My dear, dear Dr. Johnson! what a charming man you are! Mrs. Cholmondeley, too, I am not merely prepared but determined to admire; for really she has shown so much penetration and sound sense of late, that I think she will bring about a union between Wit and Judgement, though their separation has been so long, and though their meetings have been so few.
But, Mrs. Thrale! she—she is the goddess of my idolatry! What an eloge is hers!—an eloge that not only delights at first, but proves more and more flattering every time it is considered!
I often think, when I am counting my laurels, what a pity it would have been had I popped off in my last illness, without knowing what a person of consequence I was!—and I sometimes think that, were I now to have a relapse, I could never go off with so much eclat! I am now at the summit of a high hill; my prospects on one side are bright, glowing, and invitingly beautiful; but when I turn round, I perceive, on the other side, sundry caverns, gulfs, pits, and precipices, that, to look at, make my head giddy and my heart sick. I see about me, indeed, many hills of far greater height and sublimity; but I have not the strength to attempt climbing them; if I move, it must be downwards. I have already, I fear, reached the pinnacle of my abilities, and therefore to stand still will be my best policy.
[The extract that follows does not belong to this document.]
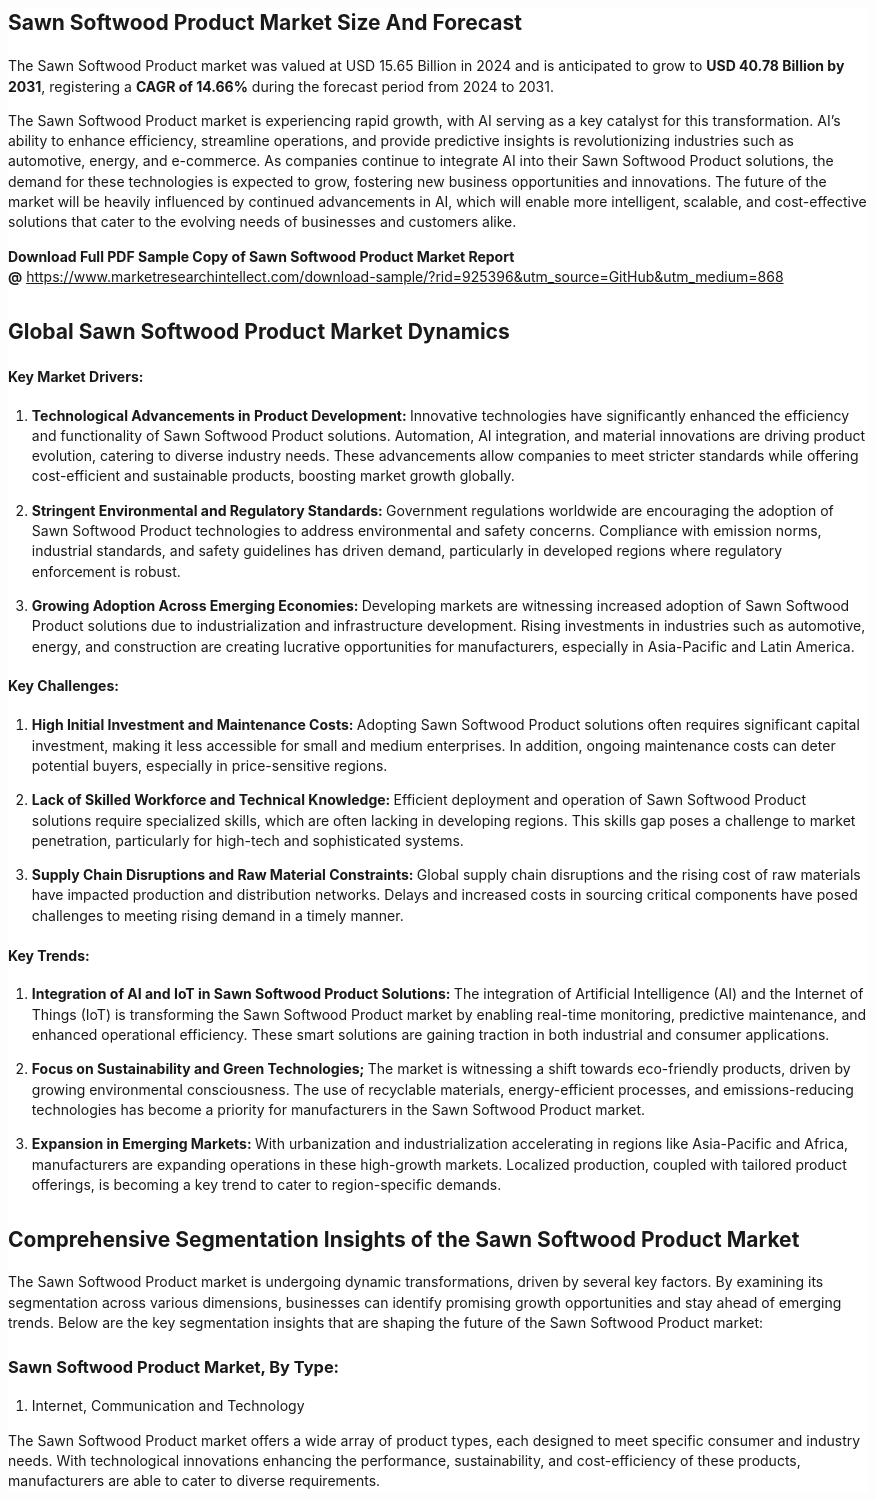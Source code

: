 <h2>Sawn Softwood Product Market Size And Forecast</h2><p>The Sawn Softwood Product market was valued at USD 15.65 Billion in 2024 and is anticipated to grow to <strong>USD 40.78 Billion by 2031</strong>, registering a <strong>CAGR of 14.66%</strong> during the forecast period from 2024 to 2031.</p><p>The Sawn Softwood Product market is experiencing rapid growth, with AI serving as a key catalyst for this transformation. AI’s ability to enhance efficiency, streamline operations, and provide predictive insights is revolutionizing industries such as automotive, energy, and e-commerce. As companies continue to integrate AI into their Sawn Softwood Product solutions, the demand for these technologies is expected to grow, fostering new business opportunities and innovations. The future of the market will be heavily influenced by continued advancements in AI, which will enable more intelligent, scalable, and cost-effective solutions that cater to the evolving needs of businesses and customers alike.</p><p><strong>Download Full PDF Sample Copy of Sawn Softwood Product Market Report @</strong>&nbsp;<a href="https://www.marketresearchintellect.com/download-sample/?rid=925396&amp;utm_source=GitHub&amp;utm_medium=868">https://www.marketresearchintellect.com/download-sample/?rid=925396&amp;utm_source=GitHub&amp;utm_medium=868</a></p><h2>Global Sawn Softwood Product Market Dynamics</h2><h4><strong>Key Market Drivers:</strong></h4><ol><li><p><strong>Technological Advancements in Product Development:&nbsp;</strong>Innovative technologies have significantly enhanced the efficiency and functionality of Sawn Softwood Product solutions. Automation, AI integration, and material innovations are driving product evolution, catering to diverse industry needs. These advancements allow companies to meet stricter standards while offering cost-efficient and sustainable products, boosting market growth globally.</p></li><li><p><strong>Stringent Environmental and Regulatory Standards:&nbsp;</strong>Government regulations worldwide are encouraging the adoption of Sawn Softwood Product technologies to address environmental and safety concerns. Compliance with emission norms, industrial standards, and safety guidelines has driven demand, particularly in developed regions where regulatory enforcement is robust.</p></li><li><p><strong>Growing Adoption Across Emerging Economies:&nbsp;</strong>Developing markets are witnessing increased adoption of Sawn Softwood Product solutions due to industrialization and infrastructure development. Rising investments in industries such as automotive, energy, and construction are creating lucrative opportunities for manufacturers, especially in Asia-Pacific and Latin America.</p></li></ol><h4><strong>Key Challenges:</strong></h4><ol><li><p><strong>High Initial Investment and Maintenance Costs:&nbsp;</strong>Adopting Sawn Softwood Product solutions often requires significant capital investment, making it less accessible for small and medium enterprises. In addition, ongoing maintenance costs can deter potential buyers, especially in price-sensitive regions.</p></li><li><p><strong>Lack of Skilled Workforce and Technical Knowledge:&nbsp;</strong>Efficient deployment and operation of Sawn Softwood Product solutions require specialized skills, which are often lacking in developing regions. This skills gap poses a challenge to market penetration, particularly for high-tech and sophisticated systems.</p></li><li><p><strong>Supply Chain Disruptions and Raw Material Constraints:&nbsp;</strong>Global supply chain disruptions and the rising cost of raw materials have impacted production and distribution networks. Delays and increased costs in sourcing critical components have posed challenges to meeting rising demand in a timely manner.</p></li></ol><h4><strong>Key Trends:</strong></h4><ol><li><p><strong>Integration of AI and IoT in Sawn Softwood Product Solutions:&nbsp;</strong>The integration of Artificial Intelligence (AI) and the Internet of Things (IoT) is transforming the Sawn Softwood Product market by enabling real-time monitoring, predictive maintenance, and enhanced operational efficiency. These smart solutions are gaining traction in both industrial and consumer applications.</p></li><li><p><strong>Focus on Sustainability and Green Technologies;&nbsp;</strong>The market is witnessing a shift towards eco-friendly products, driven by growing environmental consciousness. The use of recyclable materials, energy-efficient processes, and emissions-reducing technologies has become a priority for manufacturers in the Sawn Softwood Product market.</p></li><li><p><strong>Expansion in Emerging Markets:&nbsp;</strong>With urbanization and industrialization accelerating in regions like Asia-Pacific and Africa, manufacturers are expanding operations in these high-growth markets. Localized production, coupled with tailored product offerings, is becoming a key trend to cater to region-specific demands.</p></li></ol><div class="article-main__content" data-test-id="publishing-text-block"><h2>Comprehensive Segmentation Insights of the Sawn Softwood Product Market</h2><p>The Sawn Softwood Product market is undergoing dynamic transformations, driven by several key factors. By examining its segmentation across various dimensions, businesses can identify promising growth opportunities and stay ahead of emerging trends. Below are the key segmentation insights that are shaping the future of the Sawn Softwood Product market:</p><h3><strong>Sawn Softwood Product Market, By Type:<br /></strong></h3><ol><li>Internet, Communication and Technology</li></ol><p>The Sawn Softwood Product market offers a wide array of product types, each designed to meet specific consumer and industry needs. With technological innovations enhancing the performance, sustainability, and cost-efficiency of these products, manufacturers are able to cater to diverse requirements.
But there is nothing under heaven so difficult to do. Creatures who are formed for motion must move, however great their inducements to forbear. The wisest course I could take, would be to bid an eternal adieu to writing; then would the cry be, ’Tis pity she does not go on!—she might do something better by and by’, &c, &c. Evelina, as a first and a youthful publication, has been received with the utmost favour and lenity; but would a future attempt be treated with the same mercy?—no, my dear Susy, quite the contrary; there would not, indeed, be the same plea to save it; it would no longer be a young lady’s first appearance in public; those who have met with less indulgence would all peck at any second work; and even those who most encouraged the first offspring might prove enemies to the second, by receiving it with expectations which it could not answer: and so, between either the friends or the foes of the eldest, the second would stand an equally bad chance, and a million of flaws which were overlooked in the former would be ridiculed as villainous and intolerable blunders in the latter.